見立てる
「見立てる」という言葉があります。
「見極める」と同義語のようなもんだと思いますが、この真意は「イメージする力」のように思います。
庭の仕事を始めた頃、兄弟子や師匠から叩き込まれたのは庭を植物を仕事をイメージする重要性で、その際に使う「見立てる」は「小さな言葉や1本の線だけの素材を頭の中で瞬時に立体・具現化すること」と解釈していました。
例えば人の庭を造る場合。
いつかどこかの旅先で見た庭がほしい、イギリスっぽいのにどこか侘び寂びのある庭がほしい・・・参考図書も写真もない中、施主の言葉や見た目からイメージする風景を探り、頭の中で組み立てていきます。

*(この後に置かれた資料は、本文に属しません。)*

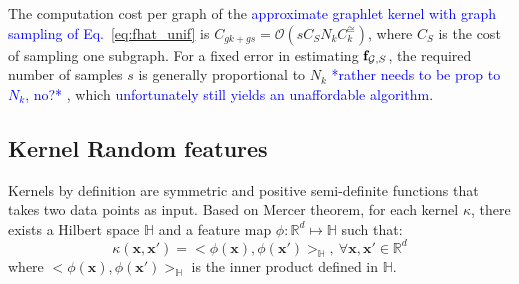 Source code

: \documentclass{article}
\newcommand\nt[1]{\textcolor{blue}{#1}}
\begin{document}
The computation cost per graph of the \nt{approximate graphlet kernel with graph sampling of Eq.~\eqref{eq:fhat_unif}} is $C_{gk + gs}= \mathcal{O}\left(s C_S N_k C^{\cong}_k\right)$, where $C_S$ is the cost of sampling one subgraph. %
For a fixed error in estimating $\mathbf{f}_{\mathcal{G},S}$, the required number of samples $s$ is generally proportional to $N_k$ \nt{*rather needs to be prop to $N_k$, no?*} \cite{graphlet_kernel}, which \nt{unfortunately still yields an unaffordable algorithm}.




\iffalse
\subsection{Kernel Random features}\label{sec:Random_features}
Kernels by definition are symmetric and positive  semi-definite functions that takes two data points as input. Based on Mercer theorem, for each kernel $\kappa$, there exists a Hilbert space $\mathbb{H}$ and a  feature map $\phi:\mathbb{R}^d\mapsto\mathbb{H}$ such that:  
	\begin{equation}
	\label{eq:kernel_main_equation}
	\kappa(\mathbf{x},\mathbf{x}')=<\phi(\mathbf{x}),\phi(\mathbf{x}')>_\mathbb{H},~ \forall \mathbf{x},\mathbf{x}'\in\mathbb{R}^d
	\end{equation}
	where $<\phi(\mathbf{x}),\phi(\mathbf{x}')>_\mathbb{H}$ is the inner product defined in $\mathbb{H}$.
\end{document}
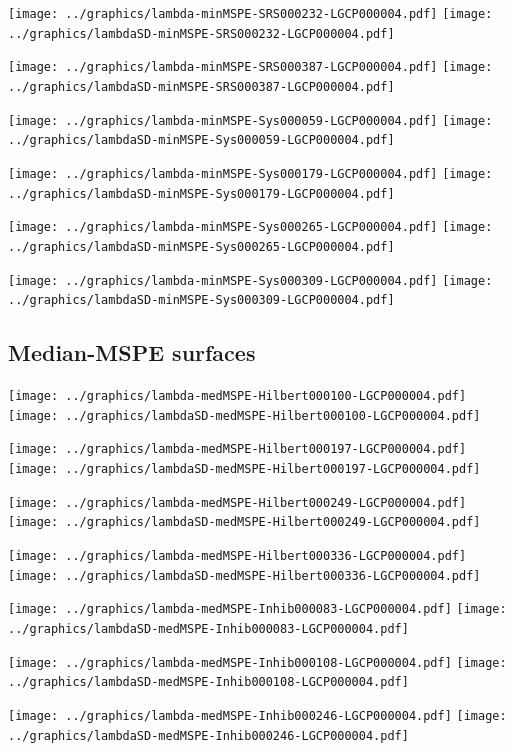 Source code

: \documentclass[review]{elsarticle}
\begin{document}
\texttt{[image: ../graphics/lambda-minMSPE-SRS000232-LGCP000004.pdf]}
\texttt{[image: ../graphics/lambdaSD-minMSPE-SRS000232-LGCP000004.pdf]}

\texttt{[image: ../graphics/lambda-minMSPE-SRS000387-LGCP000004.pdf]}
\texttt{[image: ../graphics/lambdaSD-minMSPE-SRS000387-LGCP000004.pdf]}

\texttt{[image: ../graphics/lambda-minMSPE-Sys000059-LGCP000004.pdf]}
\texttt{[image: ../graphics/lambdaSD-minMSPE-Sys000059-LGCP000004.pdf]}

\texttt{[image: ../graphics/lambda-minMSPE-Sys000179-LGCP000004.pdf]}
\texttt{[image: ../graphics/lambdaSD-minMSPE-Sys000179-LGCP000004.pdf]}

\texttt{[image: ../graphics/lambda-minMSPE-Sys000265-LGCP000004.pdf]}
\texttt{[image: ../graphics/lambdaSD-minMSPE-Sys000265-LGCP000004.pdf]}

\texttt{[image: ../graphics/lambda-minMSPE-Sys000309-LGCP000004.pdf]}
\texttt{[image: ../graphics/lambdaSD-minMSPE-Sys000309-LGCP000004.pdf]}

\subsection{Median-MSPE surfaces}

\texttt{[image: ../graphics/lambda-medMSPE-Hilbert000100-LGCP000004.pdf]}
\texttt{[image: ../graphics/lambdaSD-medMSPE-Hilbert000100-LGCP000004.pdf]}

\texttt{[image: ../graphics/lambda-medMSPE-Hilbert000197-LGCP000004.pdf]}
\texttt{[image: ../graphics/lambdaSD-medMSPE-Hilbert000197-LGCP000004.pdf]}

\texttt{[image: ../graphics/lambda-medMSPE-Hilbert000249-LGCP000004.pdf]}
\texttt{[image: ../graphics/lambdaSD-medMSPE-Hilbert000249-LGCP000004.pdf]}

\texttt{[image: ../graphics/lambda-medMSPE-Hilbert000336-LGCP000004.pdf]}
\texttt{[image: ../graphics/lambdaSD-medMSPE-Hilbert000336-LGCP000004.pdf]}

\texttt{[image: ../graphics/lambda-medMSPE-Inhib000083-LGCP000004.pdf]}
\texttt{[image: ../graphics/lambdaSD-medMSPE-Inhib000083-LGCP000004.pdf]}

\texttt{[image: ../graphics/lambda-medMSPE-Inhib000108-LGCP000004.pdf]}
\texttt{[image: ../graphics/lambdaSD-medMSPE-Inhib000108-LGCP000004.pdf]}

\texttt{[image: ../graphics/lambda-medMSPE-Inhib000246-LGCP000004.pdf]}
\texttt{[image: ../graphics/lambdaSD-medMSPE-Inhib000246-LGCP000004.pdf]}
\end{document}
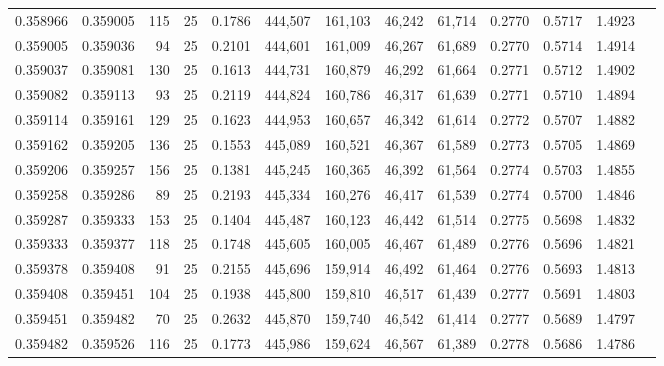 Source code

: \begin{tabular}{rrrrrrrrrrrrr}
0.358966 & 0.359005 &   115 &  25 &                                     0.1786 & 444,507 & 161,103 &  46,242 &  61,714 & 0.2770 & 0.5717 & 1.4923 \\
0.359005 & 0.359036 &    94 &  25 &                                     0.2101 & 444,601 & 161,009 &  46,267 &  61,689 & 0.2770 & 0.5714 & 1.4914 \\
0.359037 & 0.359081 &   130 &  25 &                                     0.1613 & 444,731 & 160,879 &  46,292 &  61,664 & 0.2771 & 0.5712 & 1.4902 \\
0.359082 & 0.359113 &    93 &  25 &                                     0.2119 & 444,824 & 160,786 &  46,317 &  61,639 & 0.2771 & 0.5710 & 1.4894 \\
0.359114 & 0.359161 &   129 &  25 &                                     0.1623 & 444,953 & 160,657 &  46,342 &  61,614 & 0.2772 & 0.5707 & 1.4882 \\
0.359162 & 0.359205 &   136 &  25 &                                     0.1553 & 445,089 & 160,521 &  46,367 &  61,589 & 0.2773 & 0.5705 & 1.4869 \\
0.359206 & 0.359257 &   156 &  25 &                                     0.1381 & 445,245 & 160,365 &  46,392 &  61,564 & 0.2774 & 0.5703 & 1.4855 \\
0.359258 & 0.359286 &    89 &  25 &                                     0.2193 & 445,334 & 160,276 &  46,417 &  61,539 & 0.2774 & 0.5700 & 1.4846 \\
0.359287 & 0.359333 &   153 &  25 &                                     0.1404 & 445,487 & 160,123 &  46,442 &  61,514 & 0.2775 & 0.5698 & 1.4832 \\
0.359333 & 0.359377 &   118 &  25 &                                     0.1748 & 445,605 & 160,005 &  46,467 &  61,489 & 0.2776 & 0.5696 & 1.4821 \\
0.359378 & 0.359408 &    91 &  25 &                                     0.2155 & 445,696 & 159,914 &  46,492 &  61,464 & 0.2776 & 0.5693 & 1.4813 \\
0.359408 & 0.359451 &   104 &  25 &                                     0.1938 & 445,800 & 159,810 &  46,517 &  61,439 & 0.2777 & 0.5691 & 1.4803 \\
0.359451 & 0.359482 &    70 &  25 &                                     0.2632 & 445,870 & 159,740 &  46,542 &  61,414 & 0.2777 & 0.5689 & 1.4797 \\
0.359482 & 0.359526 &   116 &  25 &                                     0.1773 & 445,986 & 159,624 &  46,567 &  61,389 & 0.2778 & 0.5686 & 1.4786 \\

\end{tabular}
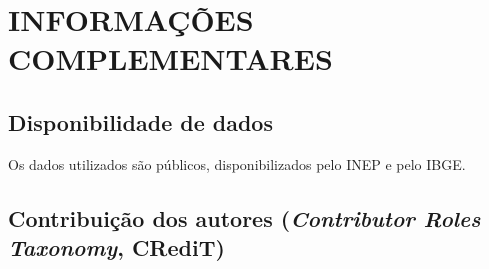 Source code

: \section{INFORMAÇÕES COMPLEMENTARES}
\label{sec:complementares}

\subsection{Disponibilidade de dados}

Os dados utilizados são públicos, disponibilizados pelo INEP e pelo IBGE.

\ifidentificado

\subsection{Contribuição dos autores (\textit{Contributor Roles Taxonomy}, CRediT)}

\imprimecontribuicoes

\fi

通常、個人宅の庭造りでは建築設計図のような詳細図はなく、施主に「あなたが望むのはこんな庭、風景ですよね」と確認する意味のおおまかな図面やイラストがある程度で、ここも造園業界の面白いところです。
(過去私が経験したのは初見の打ち合わせで画用紙に筆ペンで描いた水墨画のようなイメージ画がそのまま最後まで唯一の設計図となったことがありました。)
イメージする力がないといい庭も作れませんし、植え込みも剪定もできません。この枝を1本切ったらどう風景が変わるか、将来どんな樹形になるのか、来年どこに芽が出でてどう花が咲くのか。
そして感性。
作り手の技術と感性が合わさると、それは庭だろうと竹垣だろうとイメージを超越した芸術作品になる場合があります。
もちろん造園家だけでなく、どんな仕事も人も、見立てる力があってこその活躍がありますね。
画像は庭師をしていた頃に兄弟子からいただいた本です。
庭がまだ「山水」と呼ばれていた時代に書かれた本で、旧仮名メインの為に読解が難しすぎて「多分こんなこと書いているんだろうなぁ」と曖昧にしか見立てられない本。